True, but that support is free and aimed at the professor so that they will choose a particular book. This is part of the reason why textbook costs have managed to spiral out of control: those making the decision about which book to use do not pay the financial cost. It is only in recent years that the costs have got so large that us profs have finally started to notice and will quiz the publishers about the cost. However we often find that the cost differences are so small that it makes little difference which text we go with.
The success of Jonathan Coulton proves that "free" is a viable business model (provided your product does not suck).
The motto is "Don't be evil," not "do no evil," and anyway neither of them implies "do some good."
Public universities have it in their best interests to present their tuition programs as reasonably-priced. In Texas there's a legal requirement for it. They can be an easy solution to this: Have universities fund or actually contribute to textbook creation, then provide them digital-only. Since they're free (already-paid-for) there's no need for DRM and so any PDF/Docbook capable device the student has is acceptable.
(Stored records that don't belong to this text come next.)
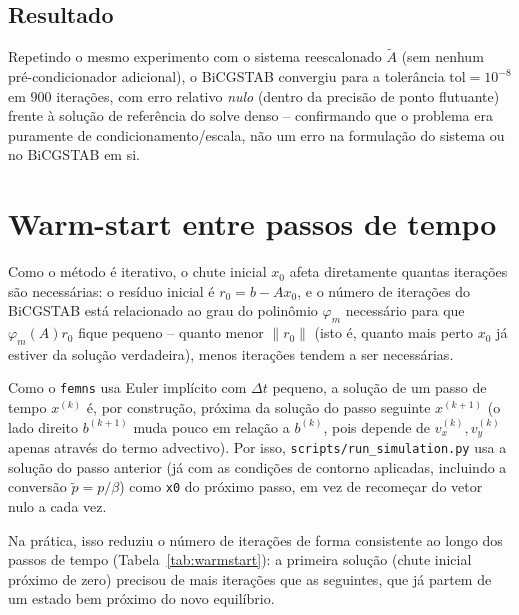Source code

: \documentclass[11pt,a4paper]{article}
\begin{document}
\subsection{Resultado}

Repetindo o mesmo experimento com o sistema reescalonado $\tilde A$
(sem nenhum pré-condicionador adicional), o BiCGSTAB convergiu para a
tolerância $\text{tol}=10^{-8}$ em $900$ iterações, com erro relativo
\emph{nulo} (dentro da precisão de ponto flutuante) frente à solução
de referência do solve denso -- confirmando que o problema era
puramente de condicionamento/escala, não um erro na formulação do
sistema ou no BiCGSTAB em si.

\section{Warm-start entre passos de tempo}

Como o método é iterativo, o chute inicial $x_0$ afeta diretamente
quantas iterações são necessárias: o resíduo inicial é $r_0 = b -
Ax_0$, e o número de iterações do BiCGSTAB está relacionado ao grau do
polinômio $\varphi_m$ necessário para que $\varphi_m(A) r_0$ fique
pequeno -- quanto menor $\|r_0\|$ (isto é, quanto mais perto $x_0$ já
estiver da solução verdadeira), menos iterações tendem a ser
necessárias.

Como o \texttt{femns} usa Euler implícito com $\Delta t$ pequeno, a
solução de um passo de tempo $x^{(k)}$ é, por construção, próxima da
solução do passo seguinte $x^{(k+1)}$ (o lado direito $b^{(k+1)}$
muda pouco em relação a $b^{(k)}$, pois depende de $v_x^{(k)},
v_y^{(k)}$ apenas através do termo advectivo). Por isso,
\texttt{scripts/run\_simulation.py} usa a solução do passo anterior
(já com as condições de contorno aplicadas, incluindo a conversão
$\tilde p = p/\beta$) como \texttt{x0} do próximo passo, em vez de
recomeçar do vetor nulo a cada vez.

Na prática, isso reduziu o número de iterações de forma consistente ao
longo dos passos de tempo (Tabela~\ref{tab:warmstart}): a primeira
solução (chute inicial próximo de zero) precisou de mais iterações que
as seguintes, que já partem de um estado bem próximo do novo
equilíbrio.
\end{document}
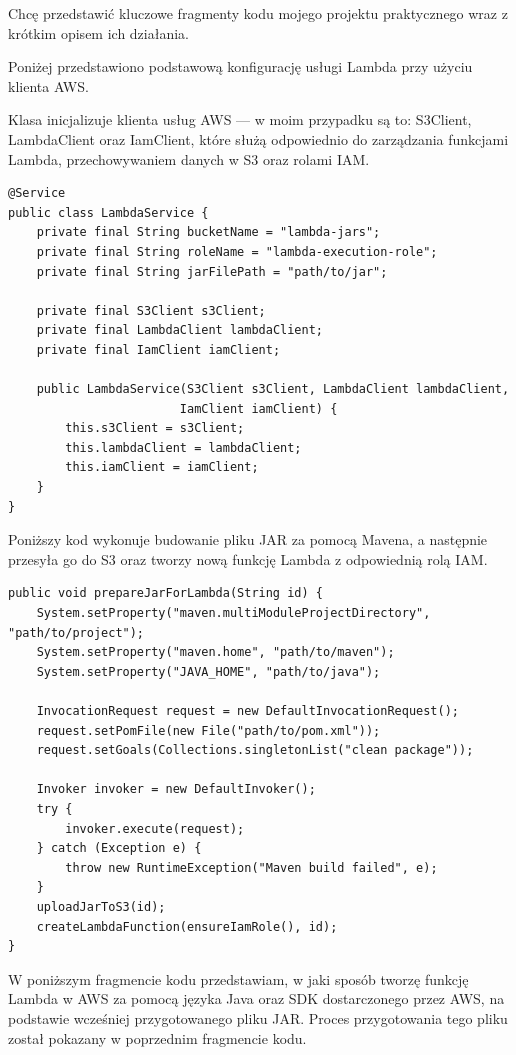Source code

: \documentclass[runningheads,12pt]{llncs}
\begin{document}
Chcę przedstawić kluczowe fragmenty kodu mojego projektu praktycznego wraz z krótkim opisem ich działania.

Poniżej przedstawiono podstawową konfigurację usługi Lambda przy użyciu klienta AWS.

Klasa inicjalizuje klienta usług AWS — w moim przypadku są to: S3Client, LambdaClient oraz IamClient, które służą odpowiednio do zarządzania funkcjami Lambda, przechowywaniem danych w S3 oraz rolami IAM.

\begin{verbatim}
@Service
public class LambdaService {
    private final String bucketName = "lambda-jars";
    private final String roleName = "lambda-execution-role";
    private final String jarFilePath = "path/to/jar";

    private final S3Client s3Client;
    private final LambdaClient lambdaClient;
    private final IamClient iamClient;

    public LambdaService(S3Client s3Client, LambdaClient lambdaClient, 
                        IamClient iamClient) {
        this.s3Client = s3Client;
        this.lambdaClient = lambdaClient;
        this.iamClient = iamClient;
    }
}
\end{verbatim}

Poniższy kod wykonuje budowanie pliku JAR za pomocą Mavena, a następnie przesyła go do S3 oraz tworzy nową funkcję Lambda z odpowiednią rolą IAM.

\begin{verbatim}
public void prepareJarForLambda(String id) {
    System.setProperty("maven.multiModuleProjectDirectory", "path/to/project");
    System.setProperty("maven.home", "path/to/maven");
    System.setProperty("JAVA_HOME", "path/to/java");
    
    InvocationRequest request = new DefaultInvocationRequest();
    request.setPomFile(new File("path/to/pom.xml"));
    request.setGoals(Collections.singletonList("clean package"));

    Invoker invoker = new DefaultInvoker();
    try {
        invoker.execute(request);
    } catch (Exception e) {
        throw new RuntimeException("Maven build failed", e);
    }
    uploadJarToS3(id);
    createLambdaFunction(ensureIamRole(), id);
}
\end{verbatim}

W poniższym fragmencie kodu przedstawiam, w jaki sposób tworzę funkcję Lambda w AWS za pomocą języka Java oraz SDK dostarczonego przez AWS, na podstawie wcześniej przygotowanego pliku JAR. Proces przygotowania tego pliku został pokazany w poprzednim fragmencie kodu.
\end{document}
For a free book. They need to seek the right commissioner.
There are hundreds of free college textbooks out there on the web -- see my sig for a catalog.
There are basically two models that have been proved to work. (1) Do it yourself. (2) Set up nonprofit online collaborations so people can cooperate on producing high-quality free books.
#1 is actually the most successful model by far. Just do it. Bite the bullet. Write the damn book and put it online for free. Here are some very high quality examples of DIY textbook projects: Hefferon, Linear Algebra, Carroll, Lecture Notes on General Relativity, Petkovsek et al., A=B.
The best example of an organization doing #2 is the Connexions project, which is run by Rice University. Other examples are Curriki and CK-12. These folks all use permissive licenses such as CC-BY, which encourages people to cooperate and view their work as contributing to a commons.
I first heard about Flat World Knowledge in 2008. What was never clear to me was what they were bringing to the table that was worthwhile or interesting. I doubt that they can afford to provide any of the services a traditional publisher would provide, such as professional copyediting or professional illustrations. Flat World Knowledge uses CC-BY-NC licensing, which is not free. That means that their authors know they're not contributing to a commons. At most they may hope to make some insignificant amount of money. What's the point?
Find free books.
And for less than USD24.00 per year you could have your own domain with the ability to update your own DNS records while running your own mail server and web server on your own server in your house. When the domain registrar essentially provides just DNS for your domain(s) you retain control over your data and the content of your website.
I have a personal email address and mailbox hosted by a non-profit ISP which I donate CAD12.00 each year (CAD24.00 if I decide to keep the email on their IMAP server rather than download it to my computer). The personalized head (my_name@isp_domain.tld) of the email address but using their domain name is free; the address is short and easy to remember.
Cool! Generate a customer base with freebies, then change your business model to a paid format after thousands have already opted in! Bait and Switch anyone?